La force armée vénézuélienne a conservé un navire «peint gris» qui recherchait des navires enfoncés de la Seconde Guerre mondiale

Le navire Guaimerí N35 «peint en gris», avec le drapeau du Panama, que la marine vénézuélienne a en détention après avoir détecté il y a trois semaines, faisant du travail que le chef de la redi a catalogué cohérent avec «une étude de la recherche scientifique et de l'opération marine et sous-marin». Le ministre de la Défense, GJ (par exemple), Vladimir Padrino López, a décrit le navire « suspect », revendiquant l'importance de la souveraineté maritime et la protection des ressources nationales.

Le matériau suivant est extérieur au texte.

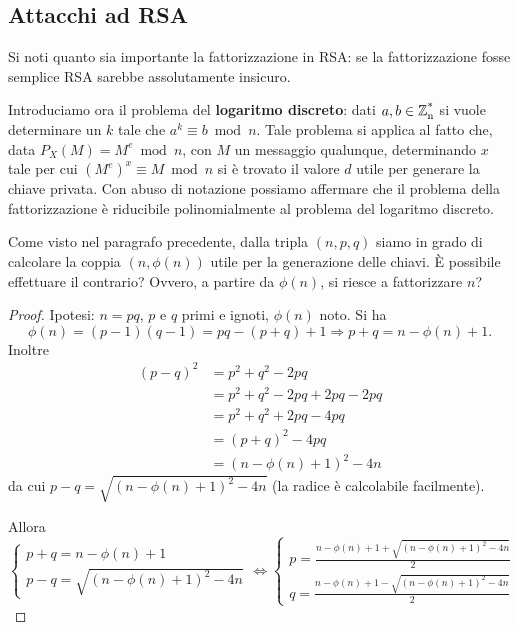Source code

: \subsection{Attacchi ad RSA}
Si noti quanto sia importante la fattorizzazione in RSA: se la fattorizzazione fosse semplice RSA sarebbe assolutamente insicuro. 

Introduciamo ora il problema del \textbf{logaritmo discreto}: dati $a,b\in\operatorname*{\mathbb{Z}_n^*}$ si vuole determinare un $k$ tale che $a^k\equiv b\bmod n$. Tale problema si applica al fatto che, data $P_X(M)=M^e\bmod n$, con $M$ un messaggio qualunque, determinando $x$ tale per cui $(M^e)^x\equiv M\bmod n$ si è trovato il valore $d$ utile per generare la chiave privata. Con abuso di notazione possiamo affermare che il problema della fattorizzazione è riducibile polinomialmente al problema del logaritmo discreto.

Come visto nel paragrafo precedente, dalla tripla $(n,p,q)$ siamo in grado di calcolare la coppia $(n,\phi(n))$ utile per la generazione delle chiavi. È possibile effettuare il contrario? Ovvero, a partire da $\phi(n)$, si riesce a fattorizzare $n$?
\begin{proof}
Ipotesi: $n=pq$, $p$ e $q$ primi e ignoti, $\phi(n)$ noto.
Si ha
\[
\phi(n)=(p-1)(q-1)=pq-(p+q)+1 \Rightarrow p+q=n-\phi(n)+1.
\]
Inoltre
\begin{align*}
(p-q)^2&=p^2+q^2-2pq \\
&=p^2+q^2-2pq+2pq-2pq \\
&=p^2+q^2+2pq -4pq \\
&=(p+q)^2-4pq \\
&=(n-\phi(n)+1)^2-4n
\end{align*}
da cui $p-q=\sqrt{(n-\phi(n)+1)^2-4n}$ (la radice è calcolabile facilmente).

Allora
\[
\begin{cases}
p+q=n-\phi(n)+1 \\
p-q=\sqrt{(n-\phi(n)+1)^2-4n}
\end{cases}
\Leftrightarrow 
\begin{cases}
p=\frac{n-\phi(n)+1+\sqrt{(n-\phi(n)+1)^2-4n}}{2} \\
q=\frac{n-\phi(n)+1-\sqrt{(n-\phi(n)+1)^2-4n}}{2}
\end{cases}
\]
\end{proof}

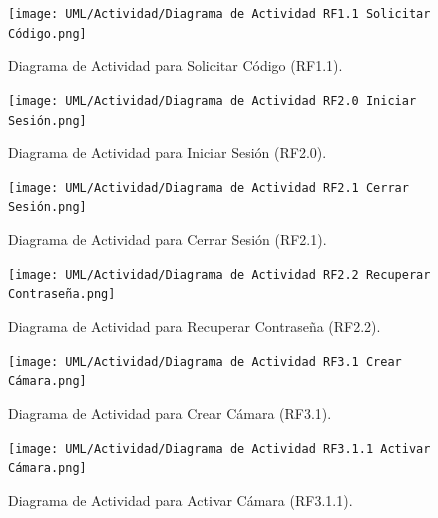 \begin{figure}[H]
    \centering
    \caption{Diagrama de Actividad para Solicitar Código (RF1.1).}
 \texttt{[image: UML/Actividad/Diagrama de Actividad RF1.1 Solicitar Código.png]}
\end{figure}


\begin{figure}[H]
	\centering
	\caption{Diagrama de Actividad para Iniciar Sesión (RF2.0).}
 \texttt{[image: UML/Actividad/Diagrama de Actividad RF2.0 Iniciar Sesión.png]}
\end{figure}


\begin{figure}[H]
	\centering
		\caption{Diagrama de Actividad para Cerrar Sesión (RF2.1).}
	\texttt{[image: UML/Actividad/Diagrama de Actividad RF2.1 Cerrar Sesión.png]}
\end{figure}


\begin{figure}[H]
	\centering
	\caption{Diagrama de Actividad para Recuperar Contraseña (RF2.2).}
 \texttt{[image: UML/Actividad/Diagrama de Actividad RF2.2 Recuperar Contraseña.png]}
\end{figure}


\begin{figure}[H]
	\centering
	\caption{Diagrama de Actividad para Crear Cámara (RF3.1).}
 \texttt{[image: UML/Actividad/Diagrama de Actividad RF3.1 Crear Cámara.png]}
\end{figure}


\begin{figure}[H]
	\centering
		\caption{Diagrama de Actividad para Activar Cámara (RF3.1.1).}
	\texttt{[image: UML/Actividad/Diagrama de Actividad RF3.1.1 Activar Cámara.png]}
\end{figure}


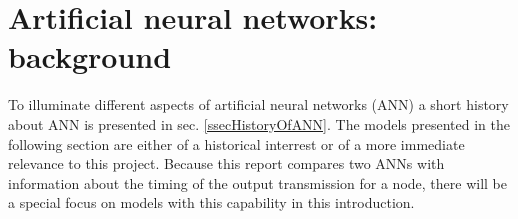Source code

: % 			
% 			
% 			
% 			
% 			
% 			

\section{Artificial neural networks: background}

To illuminate different aspects of artificial neural networks (ANN) a short history about ANN is presented in sec. \ref{ssecHistoryOfANN}. 
The models presented in the following section are either of a historical interrest or of a more immediate relevance to this project.
Because this report compares two ANNs with information about the timing of the output transmission for a node, there will be a special focus on models with this capability in this introduction.  %



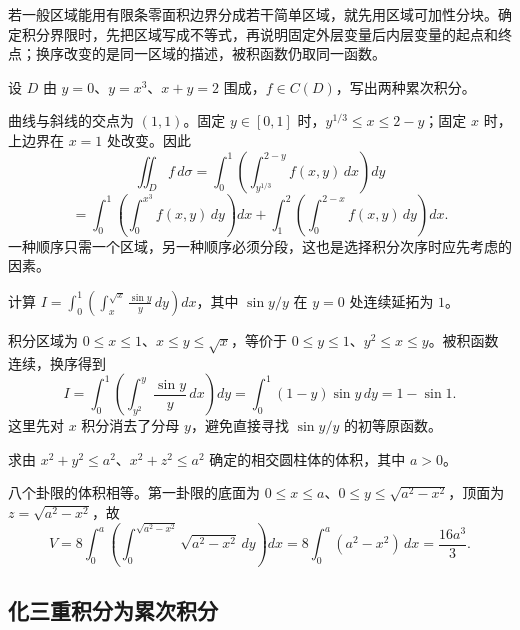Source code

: 若一般区域能用有限条零面积边界分成若干简单区域，就先用区域可加性分块。确定积分界限时，先把区域写成不等式，再说明固定外层变量后内层变量的起点和终点；换序改变的是同一区域的描述，被积函数仍取同一函数。

\begin{example}
\label{ex:multiple-cubic-line-domain}
设 $D$ 由 $y=0$、$y=x^3$、$x+y=2$ 围成，$f\in C(D)$，写出两种累次积分。
\end{example}
\begin{solve}
曲线与斜线的交点为 $(1,1)$。固定 $y\in[0,1]$ 时，$y^{1/3}\leq x\leq2-y$；固定 $x$ 时，上边界在 $x=1$ 处改变。因此
\[
    \iint_Df\,d\sigma
    =\int_0^1\left(\int_{y^{1/3}}^{2-y}f(x,y)\,dx\right)dy
\]
\[
    =\int_0^1\left(\int_0^{x^3}f(x,y)\,dy\right)dx
    +\int_1^2\left(\int_0^{2-x}f(x,y)\,dy\right)dx.
\]
一种顺序只需一个区域，另一种顺序必须分段，这也是选择积分次序时应先考虑的因素。
\end{solve}

\begin{example}
\label{ex:multiple-change-order-sinc}
计算 $\displaystyle I=\int_0^1\left(\int_x^{\sqrt x}\frac{\sin y}{y}\,dy\right)dx$，其中 $\sin y/y$ 在 $y=0$ 处连续延拓为 $1$。
\end{example}
\begin{solve}
积分区域为 $0\leq x\leq1$、$x\leq y\leq\sqrt x$，等价于 $0\leq y\leq1$、$y^2\leq x\leq y$。被积函数连续，换序得到
\[
    I=\int_0^1\left(\int_{y^2}^y\frac{\sin y}{y}\,dx\right)dy
    =\int_0^1(1-y)\sin y\,dy=1-\sin1.
\]
这里先对 $x$ 积分消去了分母 $y$，避免直接寻找 $\sin y/y$ 的初等原函数。
\end{solve}

\begin{example}
\label{ex:multiple-two-cylinders-volume}
求由 $x^2+y^2\leq a^2$、$x^2+z^2\leq a^2$ 确定的相交圆柱体的体积，其中 $a>0$。
\end{example}
\begin{solve}
八个卦限的体积相等。第一卦限的底面为 $0\leq x\leq a$、$0\leq y\leq\sqrt{a^2-x^2}$，顶面为 $z=\sqrt{a^2-x^2}$，故
\[
    V=8\int_0^a\left(\int_0^{\sqrt{a^2-x^2}}\sqrt{a^2-x^2}\,dy\right)dx
    =8\int_0^a(a^2-x^2)\,dx=\frac{16a^3}{3}.
\]
\end{solve}

\subsection{化三重积分为累次积分}
\label{subsec:reduction-of-triple-integrals-to-iterated-integrals}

L'amiral José Rafael Hernández Abchi, commandant de la région stratégique de la défense maritime et de la défense intégrale insulaire (Redi), qui a contribué à ce qui s'est passé depuis, le 28 mai 2025, ils ont détecté la présence du navire de la «peinture gris», dit que «par la patrouille maritime et le contrôle tactique de la surveillance de l'exploration et du contrôle de l'exploration et de l'emploi tactique de la mise en service de l'exploration et du contrôle de l'exploration et de l'emploi tactique de la mise en service de l'exploration et du contrôle de l'exploration et de l'emploi tactique de la mise en service de l'exploration et du contrôle de l'exploration et de l'emploi tactique de la mise en service de la exploration et Space Bolivarian (fanb) ».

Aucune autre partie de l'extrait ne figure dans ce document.